## REQUIREMENT
Restate word for word the lines in the listing below, starting at the line containing "dual amount columns." and ending at the line containing "Added a new", both included; leave out the rest.

## SUPPLIED DATA
***

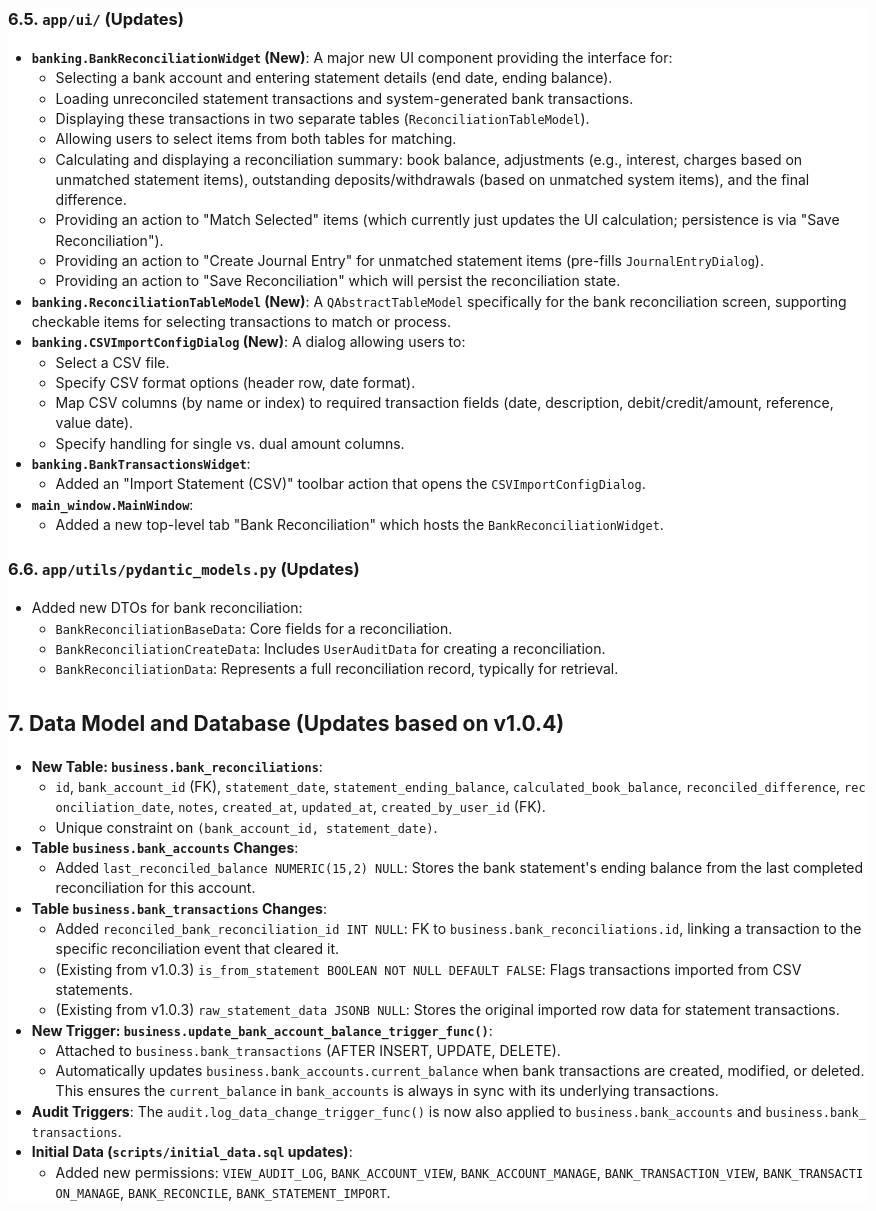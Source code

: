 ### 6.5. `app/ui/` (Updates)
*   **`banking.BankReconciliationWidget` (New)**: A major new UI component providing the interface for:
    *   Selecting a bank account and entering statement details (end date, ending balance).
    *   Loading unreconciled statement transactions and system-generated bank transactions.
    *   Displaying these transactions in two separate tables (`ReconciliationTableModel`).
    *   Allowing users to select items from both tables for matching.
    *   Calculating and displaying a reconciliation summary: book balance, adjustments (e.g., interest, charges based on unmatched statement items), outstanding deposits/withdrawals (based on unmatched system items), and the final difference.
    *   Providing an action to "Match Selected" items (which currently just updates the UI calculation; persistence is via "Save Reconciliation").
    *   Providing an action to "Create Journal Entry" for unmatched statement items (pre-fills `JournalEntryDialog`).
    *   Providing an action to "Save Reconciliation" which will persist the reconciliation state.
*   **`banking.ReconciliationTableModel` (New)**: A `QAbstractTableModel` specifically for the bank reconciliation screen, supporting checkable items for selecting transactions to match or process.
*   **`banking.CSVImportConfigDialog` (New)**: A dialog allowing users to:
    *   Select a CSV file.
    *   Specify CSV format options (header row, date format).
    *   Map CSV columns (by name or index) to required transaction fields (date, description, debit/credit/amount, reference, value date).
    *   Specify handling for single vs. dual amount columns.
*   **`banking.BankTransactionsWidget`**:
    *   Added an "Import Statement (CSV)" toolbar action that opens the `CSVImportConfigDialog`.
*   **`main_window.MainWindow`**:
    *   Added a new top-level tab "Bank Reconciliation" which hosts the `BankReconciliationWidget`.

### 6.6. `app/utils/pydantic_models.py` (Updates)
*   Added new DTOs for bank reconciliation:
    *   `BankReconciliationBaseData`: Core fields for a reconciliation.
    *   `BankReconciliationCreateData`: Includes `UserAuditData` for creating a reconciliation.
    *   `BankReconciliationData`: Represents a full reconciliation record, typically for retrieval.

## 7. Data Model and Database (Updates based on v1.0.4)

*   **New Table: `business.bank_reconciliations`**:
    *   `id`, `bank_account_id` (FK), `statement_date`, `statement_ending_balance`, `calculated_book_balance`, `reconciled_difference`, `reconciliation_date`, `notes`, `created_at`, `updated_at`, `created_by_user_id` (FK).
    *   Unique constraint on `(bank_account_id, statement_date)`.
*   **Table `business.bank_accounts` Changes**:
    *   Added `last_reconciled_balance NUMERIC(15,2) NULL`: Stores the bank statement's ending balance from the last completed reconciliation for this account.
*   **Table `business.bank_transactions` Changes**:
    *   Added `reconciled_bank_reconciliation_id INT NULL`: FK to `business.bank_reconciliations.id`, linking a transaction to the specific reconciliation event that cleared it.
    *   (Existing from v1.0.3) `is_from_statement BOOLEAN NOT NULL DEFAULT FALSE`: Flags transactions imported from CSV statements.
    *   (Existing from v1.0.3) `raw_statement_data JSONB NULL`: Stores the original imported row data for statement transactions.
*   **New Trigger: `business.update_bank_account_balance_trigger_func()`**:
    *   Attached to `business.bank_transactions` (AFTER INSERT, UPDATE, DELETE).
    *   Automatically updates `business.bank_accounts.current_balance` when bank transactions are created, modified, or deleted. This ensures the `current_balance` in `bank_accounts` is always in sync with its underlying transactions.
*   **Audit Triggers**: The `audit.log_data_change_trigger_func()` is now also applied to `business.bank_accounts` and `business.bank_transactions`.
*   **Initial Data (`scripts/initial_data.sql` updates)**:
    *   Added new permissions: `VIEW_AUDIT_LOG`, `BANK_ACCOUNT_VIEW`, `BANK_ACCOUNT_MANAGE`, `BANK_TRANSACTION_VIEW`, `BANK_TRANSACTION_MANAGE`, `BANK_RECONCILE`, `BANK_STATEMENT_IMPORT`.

***

## YOUR SOLUTION
    *   Specify handling for single vs. dual amount columns.
*   **`banking.BankTransactionsWidget`**:
    *   Added an "Import Statement (CSV)" toolbar action that opens the `CSVImportConfigDialog`.
*   **`main_window.MainWindow`**:
    *   Added a new top-level tab "Bank Reconciliation" which hosts the `BankReconciliationWidget`.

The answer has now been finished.